___ Entries provided ___

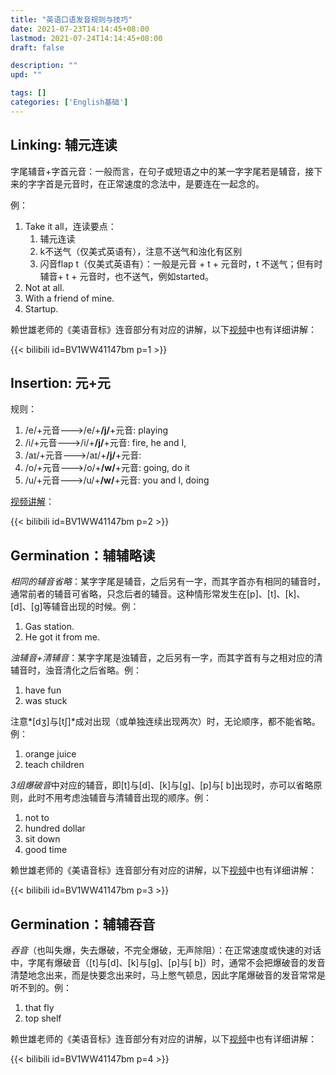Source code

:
 ```yaml
---
title: "英语口语发音规则与技巧"
date: 2021-07-23T14:14:45+08:00
lastmod: 2021-07-24T14:14:45+08:00
draft: false

description: ""
upd: ""

tags: []
categories: ['English基础']
---
```


## Linking: 辅元连读

字尾辅音+字首元音：一般而言，在句子或短语之中的某一字字尾若是辅音，接下来的字字首是元音时，在正常速度的念法中，是要连在一起念的。

例：

1. Take it all，连读要点：
    1. 辅元连读
    2. k不送气（仅美式英语有），注意不送气和浊化有区别
    3. 闪音flap t（仅美式英语有）：一般是元音 + t + 元音时，t 不送气；但有时辅音+ t + 元音时，也不送气，例如started。
2. Not at all.
3. With a friend of mine.
4. Startup.

赖世雄老师的《美语音标》连音部分有对应的讲解，以下[视频](https://www.bilibili.com/video/BV1WW41147bm?p=1)中也有详细讲解：

{{< bilibili id=BV1WW41147bm p=1 >}}

## Insertion: 元+元



规则：

1. /e/+元音--->/e/+**/j/**+元音: playing
2. /i/+元音--->/i/+**/j/**+元音: fire, he and I,
3. /aɪ/+元音--->/aɪ/+**/j/**+元音: 
4. /o/+元音--->/o/+**/w/**+元音: going, do it
5. /u/+元音--->/u/+**/w/**+元音: you and I, doing

[视频讲解](https://www.bilibili.com/video/BV1WW41147bm?p=2)：

{{< bilibili id=BV1WW41147bm p=2 >}}

## Germination：辅辅略读

*相同的辅音省略*：某字字尾是辅音，之后另有一字，而其字首亦有相同的辅音时，通常前者的辅音可省略，只念后者的辅音。这种情形常发生在[p]、[t]、[k]、[d]、[g]等辅音出现的时候。例：

1. Gas station.
2. He got it from me.

*浊辅音+清辅音*：某字字尾是浊辅音，之后另有一字，而其字首有与之相对应的清辅音时，浊音清化之后省略。例：

1. have fun
2. was stuck

注意*[dʒ]与[tʃ]*成对出现（或单独连续出现两次）时，无论顺序，都不能省略。例：

1. orange juice
2. teach children

*3组爆破音*中对应的辅音，即[t]与[d]、[k]与[g]、[p]与[ b]出现时，亦可以省略原则，此时不用考虑浊辅音与清辅音出现的顺序。例：

1. not to
2. hundred dollar
3. sit down
4. good time

赖世雄老师的《美语音标》连音部分有对应的讲解，以下[视频](https://www.bilibili.com/video/BV1WW41147bm?p=3)中也有详细讲解：

{{< bilibili id=BV1WW41147bm p=3 >}}

## Germination：辅辅吞音

*吞音*（也叫失爆，失去爆破，不完全爆破，无声除阻）：在正常速度或快速的对话中，字尾有爆破音（[t]与[d]、[k]与[g]、[p]与[ b]）时，通常不会把爆破音的发音清楚地念出来，而是快要念出来时，马上憋气顿息，因此字尾爆破音的发音常常是听不到的。例：

1. that fly
2. top shelf

赖世雄老师的《美语音标》连音部分有对应的讲解，以下[视频](https://www.bilibili.com/video/BV1WW41147bm?p=4)中也有详细讲解：

{{< bilibili id=BV1WW41147bm p=4 >}}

___

*Task brief:*
Which lines run from the one containing "注意*[dʒ]与[tʃ]*成" to the final line of the entries? Return those lines exactly, and only those.

*Solution for this exercise:*
注意*[dʒ]与[tʃ]*成对出现（或单独连续出现两次）时，无论顺序，都不能省略。例：

1. orange juice
2. teach children

*3组爆破音*中对应的辅音，即[t]与[d]、[k]与[g]、[p]与[ b]出现时，亦可以省略原则，此时不用考虑浊辅音与清辅音出现的顺序。例：

1. not to
2. hundred dollar
3. sit down
4. good time

赖世雄老师的《美语音标》连音部分有对应的讲解，以下[视频](https://www.bilibili.com/video/BV1WW41147bm?p=3)中也有详细讲解：

{{< bilibili id=BV1WW41147bm p=3 >}}

## Germination：辅辅吞音

*吞音*（也叫失爆，失去爆破，不完全爆破，无声除阻）：在正常速度或快速的对话中，字尾有爆破音（[t]与[d]、[k]与[g]、[p]与[ b]）时，通常不会把爆破音的发音清楚地念出来，而是快要念出来时，马上憋气顿息，因此字尾爆破音的发音常常是听不到的。例：

1. that fly
2. top shelf

赖世雄老师的《美语音标》连音部分有对应的讲解，以下[视频](https://www.bilibili.com/video/BV1WW41147bm?p=4)中也有详细讲解：

{{< bilibili id=BV1WW41147bm p=4 >}}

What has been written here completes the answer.